Scenarios tagged `requires:browser-bootstrap` additionally get
`trace.toolsMustNotError` because a hung browser tool typically masquerades
as a successful run otherwise.
## Coverage of the Notion scenario sheet
All 19 scenarios from the [Notion eval scenarios doc](https://www.notion.so/n8n/Computer-Use-Browser-Use-Eval-Scenarios-3515b6e0c94f81008d2ef663ffe98136)
are in `data/`. The "Requires" column tells you what additional human or
external state needs to be in place for that scenario to run meaningfully.
| Notion ID | Requires | Tag(s) for filtering |
|---|---|---|
| 1.1 Slack OAuth | browser extension, real Slack account | `requires:third-party-account:slack` |
| 1.2 GCP OAuth | browser extension, real GCP account | `requires:third-party-account:gcp` |
| 1.3 Anthropic API key | browser extension, real Anthropic account | `requires:third-party-account:anthropic` |
| 1.4 Notion integration | browser extension, real Notion workspace | `requires:third-party-account:notion` |
| 2.1 Read local context | — (`.md` substitute, see below) | `filesystem-read` |
| 2.2 CSV sample data | — | `filesystem-read` |
| 3.1 Workflow docs | — | `filesystem-write` |
| 3.2 Handover document | — | `filesystem-write` |
| 4.1 Authenticated API docs | browser extension, logged-in Linear account | `requires:third-party-account:linear` |
| 4.2 Stripe dashboard | browser extension, real Stripe account | `requires:third-party-account:stripe` |
| 5.1 Form trigger fill | browser extension | `requires:browser-bootstrap` |
| 6.1 curl connectivity | network access | `shell` |
| 6.2 Environment check | — | `shell` |
| 6.3 Move files | — | `filesystem-write`, `shell` |
| 7.1 Make.com migration | browser extension, real Make.com account | `requires:third-party-account:make` |
| M.1 Proactive CU suggestion | — | `meta`, `proposal` |
| M.2 No CU when unnecessary | — | `meta`, `proposal` |
| M.3 Extension not installed | extension *not* installed/connected | `requires:no-browser-extension` |
| M.4 Local sandbox vs cloud | — | `filesystem-write` |
### Filtering by what you have available
`--filter` does a substring match against the scenario id *or* filename, so
you can selectively run subsets:
```bash
# Just the no-prerequisites scenarios (safe to run anywhere)
pnpm --filter @n8n/instance-ai eval:computer-use --filter "2.|3.|6.|M."
# Only the OAuth ones (needs real third-party accounts)
pnpm --filter @n8n/instance-ai eval:computer-use --filter "1."
```
### Notes on adaptations
- **2.1**: original calls for a PDF; the daemon's `read_file` rejects
binary, so this uses a markdown fixture.
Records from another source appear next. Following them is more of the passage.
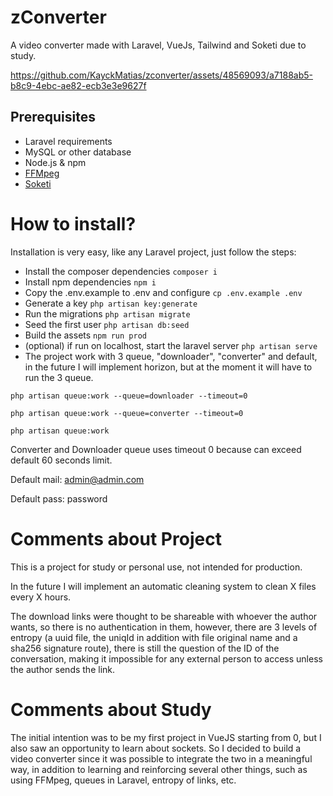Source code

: 
# zConverter
A video converter made with Laravel, VueJs, Tailwind and Soketi due to study.

https://github.com/KayckMatias/zconverter/assets/48569093/a7188ab5-b8c9-4ebc-ae82-ecb3e3e9627f

## Prerequisites

- Laravel requirements
- MySQL or other database
- Node.js & npm
- [FFMpeg](https://www.ffmpeg.org/)
- [Soketi](https://docs.soketi.app)

# How to install?

Installation is very easy, like any Laravel project, just follow the steps:

- Install the composer dependencies
`composer i`
- Install npm dependencies
`npm i`
- Copy the .env.example to .env and configure
`cp .env.example .env`
- Generate a key
`php artisan key:generate`
- Run the migrations
`php artisan migrate`
- Seed the first user
`php artisan db:seed`
- Build the assets
`npm run prod`
- (optional) if run on localhost, start the laravel server
`php artisan serve`
- The project work with 3 queue, "downloader", "converter" and default, in the future I will implement horizon, but at the moment it will have to run the 3 queue.

`php artisan queue:work --queue=downloader --timeout=0`

`php artisan queue:work --queue=converter --timeout=0`

`php artisan queue:work`

Converter and Downloader queue uses timeout 0 because can exceed default 60 seconds limit.

Default mail: admin@admin.com

Default pass: password

# Comments about Project
This is a project for study or personal use, not intended for production.

In the future I will implement an automatic cleaning system to clean X files every X hours.

The download links were thought to be shareable with whoever the author wants, so there is no authentication in them, however, there are 3 levels of entropy (a uuid file, the uniqId in addition with file original name and a sha256 signature route), there is still the question of the ID of the conversation, making it impossible for any external person to access unless the author sends the link.

# Comments about Study
The initial intention was to be my first project in VueJS starting from 0, but I also saw an opportunity to learn about sockets. So I decided to build a video converter since it was possible to integrate the two in a meaningful way, in addition to learning and reinforcing several other things, such as using FFMpeg, queues in Laravel, entropy of links, etc.
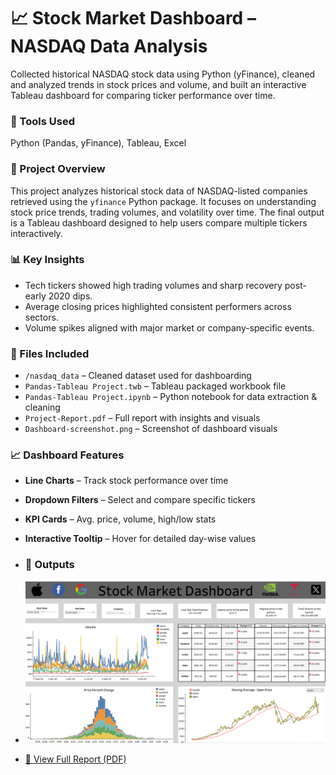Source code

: # 📈 Stock Market Dashboard – NASDAQ Data Analysis
Collected historical NASDAQ stock data using Python (yFinance), cleaned and analyzed trends in stock prices and volume, and built an interactive Tableau dashboard for comparing ticker performance over time.

### 🔧 Tools Used
Python (Pandas, yFinance), Tableau, Excel

### 📘 Project Overview
This project analyzes historical stock data of NASDAQ-listed companies retrieved using the `yfinance` Python package. It focuses on understanding stock price trends, trading volumes, and volatility over time. The final output is a Tableau dashboard designed to help users compare multiple tickers interactively.

### 📊 Key Insights
- Tech tickers showed high trading volumes and sharp recovery post-early 2020 dips.
- Average closing prices highlighted consistent performers across sectors.
- Volume spikes aligned with major market or company-specific events.

### 📁 Files Included
- `/nasdaq_data` – Cleaned dataset used for dashboarding  
- `Pandas-Tableau Project.twb` – Tableau packaged workbook file  
- `Pandas-Tableau Project.ipynb` – Python notebook for data extraction & cleaning  
- `Project-Report.pdf` – Full report with insights and visuals  
- `Dashboard-screenshot.png` – Screenshot of dashboard visuals

### 📈 Dashboard Features
- **Line Charts** – Track stock performance over time  
- **Dropdown Filters** – Select and compare specific tickers  
- **KPI Cards** – Avg. price, volume, high/low stats  
- **Interactive Tooltip** – Hover for detailed day-wise values

- ### 🔗 Outputs
- ![Dashboard Preview](./Dashboard-screenshot.png)
- [📄 View Full Report (PDF)](./Project-report.pdf)



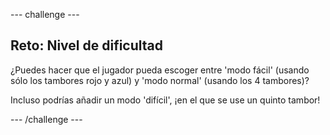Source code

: --- challenge ---
## Reto: Nivel de dificultad 
¿Puedes hacer que el jugador pueda escoger entre 'modo fácil' (usando sólo los tambores rojo y azul) y 'modo normal' (usando los 4 tambores)?

Incluso podrías añadir un modo 'difícil', ¡en el que se use un quinto tambor!




--- /challenge ---
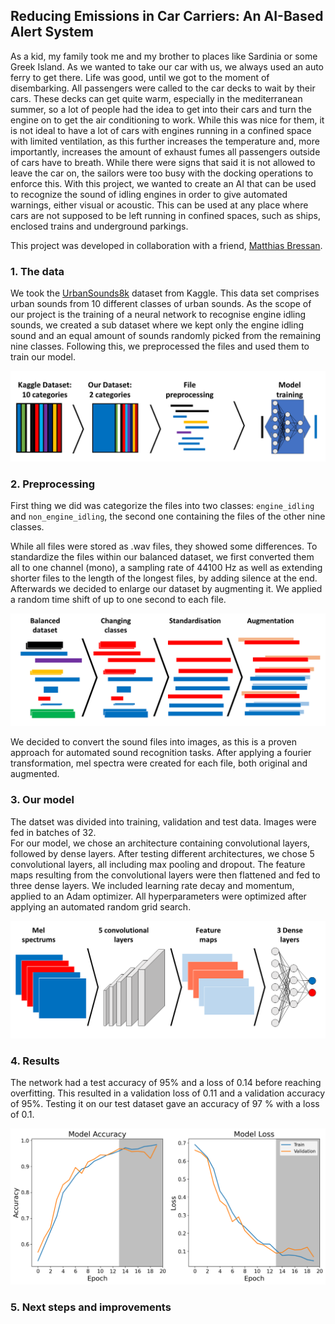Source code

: ## Reducing Emissions in Car Carriers: An AI-Based Alert System

As a kid, my family took me and my brother to places like Sardinia or some Greek Island. As we wanted to take our car with us, we always used an auto ferry to get there. Life was good, until we got to the moment of disembarking. All passengers were called to the car decks to wait by their cars. These decks can get quite warm, especially in the mediterranean summer, so a lot of people had the idea to get into their cars and turn the engine on to get the air conditioning to work. While this was nice for them, it is not ideal to have a lot of cars with engines running in a confined space with limited ventilation, as this further increases the temperature and, more importantly, increases the amount of exhaust fumes all passengers outside of cars have to breath. While there were signs that said it is not allowed to leave the car on, the sailors were too busy with the docking operations to enforce this.
With this project, we wanted to create an AI that can be used to recognize the sound of idling engines in order to give automated warnings, either visual or acoustic. This can be used at any place where cars are not supposed to be left running in confined spaces, such as ships, enclosed trains and underground parkings. 

This project was developed in collaboration with a friend, [Matthias Bressan](https://matthiasbressan.github.io/).

### 1. The data
We took the [UrbanSounds8k](https://www.kaggle.com/datasets/chrisfilo/urbansound8k) dataset from Kaggle. This data set comprises urban sounds from 10 different classes of urban sounds. As the scope of our project is the training of a neural network to recognise engine idling sounds, we created a sub dataset where we kept only the engine idling sound and an equal amount of sounds randomly picked from the remaining nine classes. Following this, we preprocessed the files and used them to train our model.

<img src="images/sound_classification/overwiev.png">

### 2. Preprocessing
First thing we did was categorize the files into two classes: `engine_idling` and `non_engine_idling`, the second one containing the files of the other nine classes. 

While all files were stored as .wav files, they showed some differences. To standardize the files within our balanced dataset, we first converted them all to one channel (mono), a sampling rate of 44100 Hz as well as extending shorter files to the length of the longest files, by adding silence at the end. Afterwards we decided to enlarge our dataset by augmenting it. We applied a random time shift of up to one second to each file.  

<img src="images/sound_classification/Preprocessing.png">

We decided to convert the sound files into images, as this is a proven approach for automated sound recognition tasks. After applying a fourier transformation, mel spectra were created for each file, both original and augmented. 


### 3. Our model

The datset was divided into training, validation and test data. Images were fed in batches of 32.\
For our model, we chose an architecture containing convolutional layers, followed by dense layers. After testing different architectures, we chose 5 convolutional layers, all including max pooling and dropout. The feature maps resulting from the convolutional layers were then flattened and fed to three dense layers. We included learning rate decay and momentum, applied to an Adam optimizer. All hyperparameters were optimized after applying an automated random grid search.

<img src="images/sound_classification/NN-architecture.png">

### 4. Results
The network had a test accuracy of 95% and a loss of 0.14 before reaching overfitting. This resulted in a validation loss of 0.11 and a validation accuracy of 95%. Testing it on our test dataset gave an accuracy of 97 % with a loss of 0.1.

<img src="images/sound_classification/accuracy-and-loss.png">

### 5. Next steps and improvements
Tests the same
"agent reads a local file as context" signal.
- **4.1**: the original prompt's URL was `internal.example.com` (fake).
Swapped to Linear's API settings page (`linear.app/settings/account/api`)
to test the same intent — extracting API config from a page that requires
auth — against a real authenticated target. Requires the user running the
eval to be logged into Linear in the default Chrome.
- **M.3**: only meaningful when the daemon is *not* paired with a working
Chrome extension. Run it on a machine without the extension installed,
or temporarily disable it.
For OAuth scenarios (1.x) and authenticated dashboards (4.2, 7.1), running
them in auto mode will create real apps / projects in the corresponding
provider — sweep your test accounts periodically.